Researcher jailed over faked child safety tests for lighters
You might think that “childproof” means just that; unfortunately, in the case of cigarette lighters, it may not mean much at all. A Florida researcher who conducted child safety tests on thousands of brands of cigarette lighters has been sentenced to eight months in prison plus eight months of home detention after admitting that she falsified test data and results for more than 11 years.
Karen Forcade, president of Youth Research Inc. (now-defunct), altered birth dates, sex and schools of study participants between March 1994 and August 2005 to meet Consumer Product Safety Commission (CPSC) guidelines.
She made these changes to her own data and to information collected by other companies she had hired to perform the tests. In one 1998 test she falsified data for 96 of 100 children tested. In another, she took the data for children who tested one set of lighters, changed their birthdates by as much as 5 years, and submitted the same data for a test of a different lighter.

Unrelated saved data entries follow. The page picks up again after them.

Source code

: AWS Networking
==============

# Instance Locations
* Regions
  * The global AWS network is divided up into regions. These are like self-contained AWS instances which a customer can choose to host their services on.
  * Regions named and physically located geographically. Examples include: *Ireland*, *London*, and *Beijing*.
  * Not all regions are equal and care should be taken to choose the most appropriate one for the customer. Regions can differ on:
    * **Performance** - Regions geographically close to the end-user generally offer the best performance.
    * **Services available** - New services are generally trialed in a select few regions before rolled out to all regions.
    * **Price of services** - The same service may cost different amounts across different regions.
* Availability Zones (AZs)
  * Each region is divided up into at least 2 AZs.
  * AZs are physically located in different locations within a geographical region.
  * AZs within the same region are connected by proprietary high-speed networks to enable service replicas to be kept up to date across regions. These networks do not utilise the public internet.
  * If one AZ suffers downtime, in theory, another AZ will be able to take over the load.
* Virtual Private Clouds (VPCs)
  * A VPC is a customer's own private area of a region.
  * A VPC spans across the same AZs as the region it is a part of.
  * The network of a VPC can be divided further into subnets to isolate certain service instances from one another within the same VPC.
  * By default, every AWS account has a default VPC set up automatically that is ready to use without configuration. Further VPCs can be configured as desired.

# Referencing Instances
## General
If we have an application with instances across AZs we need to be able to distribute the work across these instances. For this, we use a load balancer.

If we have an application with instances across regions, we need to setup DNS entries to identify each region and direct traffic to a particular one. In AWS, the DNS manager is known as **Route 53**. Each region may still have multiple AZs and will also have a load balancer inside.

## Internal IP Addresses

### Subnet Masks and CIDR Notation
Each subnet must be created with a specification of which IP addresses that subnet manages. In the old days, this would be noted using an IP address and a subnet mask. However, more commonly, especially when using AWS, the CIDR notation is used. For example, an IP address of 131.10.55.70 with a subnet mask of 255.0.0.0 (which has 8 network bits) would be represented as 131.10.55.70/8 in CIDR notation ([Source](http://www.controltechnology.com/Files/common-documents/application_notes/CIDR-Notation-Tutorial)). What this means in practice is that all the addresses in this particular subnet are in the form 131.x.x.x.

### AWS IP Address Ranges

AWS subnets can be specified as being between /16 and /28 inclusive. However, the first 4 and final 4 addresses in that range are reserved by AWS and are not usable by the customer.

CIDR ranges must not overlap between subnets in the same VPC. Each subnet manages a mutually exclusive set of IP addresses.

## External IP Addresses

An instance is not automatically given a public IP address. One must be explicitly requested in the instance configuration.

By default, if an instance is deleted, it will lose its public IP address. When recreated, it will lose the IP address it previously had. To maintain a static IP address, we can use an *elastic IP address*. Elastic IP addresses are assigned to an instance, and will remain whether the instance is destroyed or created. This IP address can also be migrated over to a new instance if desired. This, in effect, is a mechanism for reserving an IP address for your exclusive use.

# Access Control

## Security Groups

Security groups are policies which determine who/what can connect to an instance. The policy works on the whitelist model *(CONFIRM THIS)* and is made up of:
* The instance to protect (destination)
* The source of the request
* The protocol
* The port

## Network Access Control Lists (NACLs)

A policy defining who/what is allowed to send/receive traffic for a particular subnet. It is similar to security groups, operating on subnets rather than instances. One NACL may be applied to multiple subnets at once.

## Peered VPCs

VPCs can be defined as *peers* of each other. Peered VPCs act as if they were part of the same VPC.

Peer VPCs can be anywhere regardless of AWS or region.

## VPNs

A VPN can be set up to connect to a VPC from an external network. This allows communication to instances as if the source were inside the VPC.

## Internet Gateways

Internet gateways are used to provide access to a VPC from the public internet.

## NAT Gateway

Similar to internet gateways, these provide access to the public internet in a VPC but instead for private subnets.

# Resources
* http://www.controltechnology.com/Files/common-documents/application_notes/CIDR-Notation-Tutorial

Forcade’s long-running scheme began to unravel after CPSC scientist spotted anomalies in test results, including similar handwriting on all parents’ consent form signatures, misspellings of testers’ names, and similar handwriting from purportedly different testers on data collection forms.
Forcade pleaded guilty to one count of conspiracy to commit fraud in January. In addition to the jail time and home detention, her sentence includes a $10,000 fine and three years of supervised release.